Contenuto e contenitore


Vedete questo dipinto? Vi siete mai chiesti perché lo specchio non riflette il viso dell'uomo?  Eh sì, c’è un motivo, perché questo quadro, uno dei più famosi al mondo, racchiude un messaggio bellissimo.  

In apparenza sembra un dipinto come tanti altri. C’è un uomo, un giovane vestito in modo elegante, che vi dà le spalle mentre si guarda allo specchio. Ma qualcosa non va. Lo specchio non riflette la sua faccia, ma soltanto la sua schiena. Inquietante, vero? Se però guardate con attenzione, noterete che il libro accanto all’uomo viene riflesso nello specchio senza problemi. Che cosa vi sta dicendo Magritte? 

Che non è uno specchio a poterti dire chi sei. Lo specchio è il simbolo per eccellenza delle apparenze. Abiti, ricchezza, potere, bellezza possono dirti "cosa" sei, ma non "chi sei". «Viviamo in un mondo in cui il funerale è più importante del morto, il matrimonio più dell'amore, il corpo più dell'intelletto e dell'anima della persona. 

Viviamo la cultura del contenitore che se ne frega del contenuto.» 

E nella cultura del contenitore dell’uomo resta soltanto questo: un essere anonimo senza volto.

Non saprai mai chi sei, a meno che non perdi chi fingi di essere, ecco cosa vi sta dicendo Magritte. 

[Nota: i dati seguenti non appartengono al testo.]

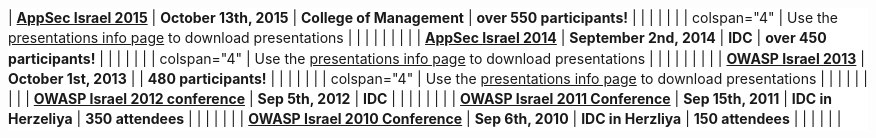 | **[AppSec Israel 2015](AppSec_Israel_2015 "wikilink")**                                                                                                                 | **October 13th, 2015**                                                                                                                                                                                                                                                                                                        | **College of Management**                   | **over 550 participants\!**   |      |             |          |             |            |
| colspan="4"                                                                                                                                                             | Use the [presentations info page](AppSec_Israel_2015_Presentations "wikilink") to download presentations                                                                                                                                                                                                                      |                                             |                               |      |             |          |             |            |
| **[AppSec Israel 2014](AppSec_Israel_2014 "wikilink")**                                                                                                                 | **September 2nd, 2014**                                                                                                                                                                                                                                                                                                       | **IDC**                                     | **over 450 participants\!**   |      |             |          |             |            |
| colspan="4"                                                                                                                                                             | Use the [presentations info page](AppSec_Israel_2014_Presentations "wikilink") to download presentations                                                                                                                                                                                                                      |                                             |                               |      |             |          |             |            |
| **[OWASP Israel 2013](OWASP_Israel_2013 "wikilink")**                                                                                                                   | **October 1st, 2013**                                                                                                                                                                                                                                                                                                         |                                             | **480 participants\!**        |      |             |          |             |            |
| colspan="4"                                                                                                                                                             | Use the [presentations info page](OWASP_Israel_2013_Presentations "wikilink") to download presentations                                                                                                                                                                                                                       |                                             |                               |      |             |          |             |            |
| **[OWASP Israel 2012 conference](OWASP_Israel_2012 "wikilink")**                                                                                                        | **Sep 5th, 2012**                                                                                                                                                                                                                                                                                                             | **IDC**                                     |                               |      |             |          |             |            |
| **[OWASP Israel 2011 Conference](OWASP_Israel_2011 "wikilink")**                                                                                                        | **Sep 15th, 2011**                                                                                                                                                                                                                                                                                                            | **IDC in Herzeliya**                        | **350 attendees**             |      |             |          |             |            |
| **[OWASP Israel 2010 Conference](OWASP_Israel_2010 "wikilink")**                                                                                                        | **Sep 6th, 2010**                                                                                                                                                                                                                                                                                                             | **IDC in Herzliya**                         | **150 attendees**             |      |             |          |             |            |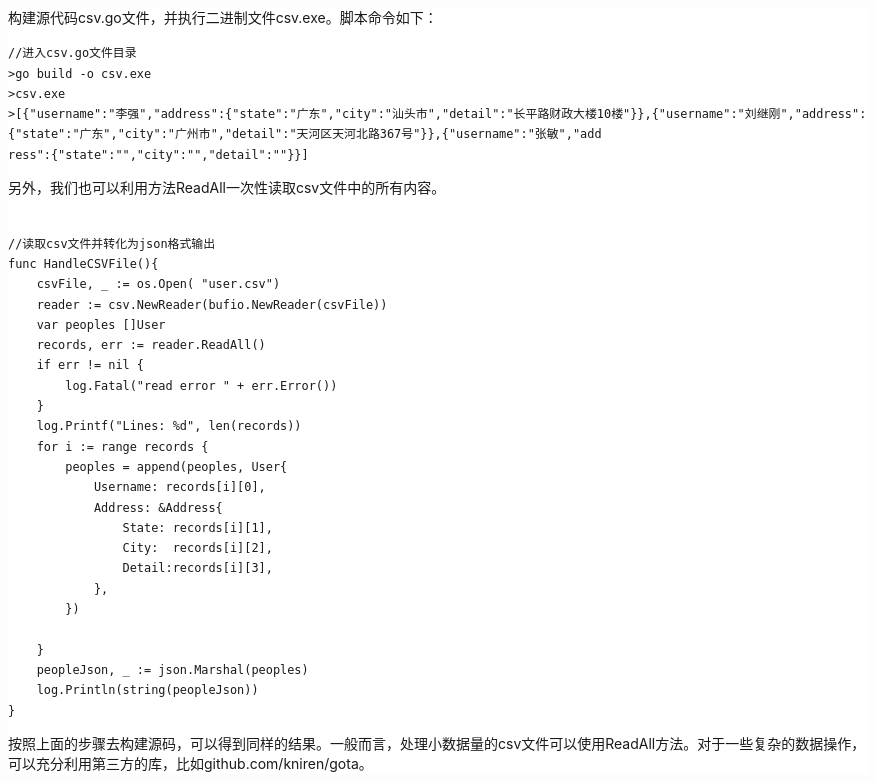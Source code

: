 构建源代码csv.go文件，并执行二进制文件csv.exe。脚本命令如下：

```
//进入csv.go文件目录
>go build -o csv.exe
>csv.exe
>[{"username":"李强","address":{"state":"广东","city":"汕头市","detail":"长平路财政大楼10楼"}},{"username":"刘继刚","address":{"state":"广东","city":"广州市","detail":"天河区天河北路367号"}},{"username":"张敏","add
ress":{"state":"","city":"","detail":""}}]

```

另外，我们也可以利用方法ReadAll一次性读取csv文件中的所有内容。

```

//读取csv文件并转化为json格式输出
func HandleCSVFile(){
    csvFile, _ := os.Open( "user.csv")
    reader := csv.NewReader(bufio.NewReader(csvFile))
    var peoples []User
    records, err := reader.ReadAll()
    if err != nil {
        log.Fatal("read error " + err.Error())
    }
    log.Printf("Lines: %d", len(records))
    for i := range records {
        peoples = append(peoples, User{
            Username: records[i][0],
            Address: &Address{
                State: records[i][1],
                City:  records[i][2],
                Detail:records[i][3],
            },
        })

    }
    peopleJson, _ := json.Marshal(peoples)
    log.Println(string(peopleJson))
}

```

按照上面的步骤去构建源码，可以得到同样的结果。一般而言，处理小数据量的csv文件可以使用ReadAll方法。对于一些复杂的数据操作，可以充分利用第三方的库，比如github.com/kniren/gota。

Per essere se stessi ci vuole coraggio… per essere chiunque solo apparenza! 

Perché un conto è nascere, un conto è diventare. Tutti nascono, ma pochi diventano.  «Lo fanno tutti», «devi essere il migliore», «non sei abbastanza», «non sta bene», sono i veleni che ci vengono iniettati giorno dopo giorno con l'educazione, con il ricatto, con la paura. Ci sono cose come «successo», «perfezione», «popolarità» che ti impediscono di trovare te stesso, la tua anima, il tuo cuore. 

E poi ci sono cose che sono antidoto e cura, come il libro riflesso nello specchio, cose che ti aiutano, in un mondo in cui tutti ti giudicano per ciò che sembri, a ritrovare chi sei. Perché, non per sembrare, ma per brillare siete nati. 

Non accontentatevi di essere delle fotocopie, ecco cosa vorrei dire ai ragazzi. Non lasciate che nessuno offuschi il vostro splendore.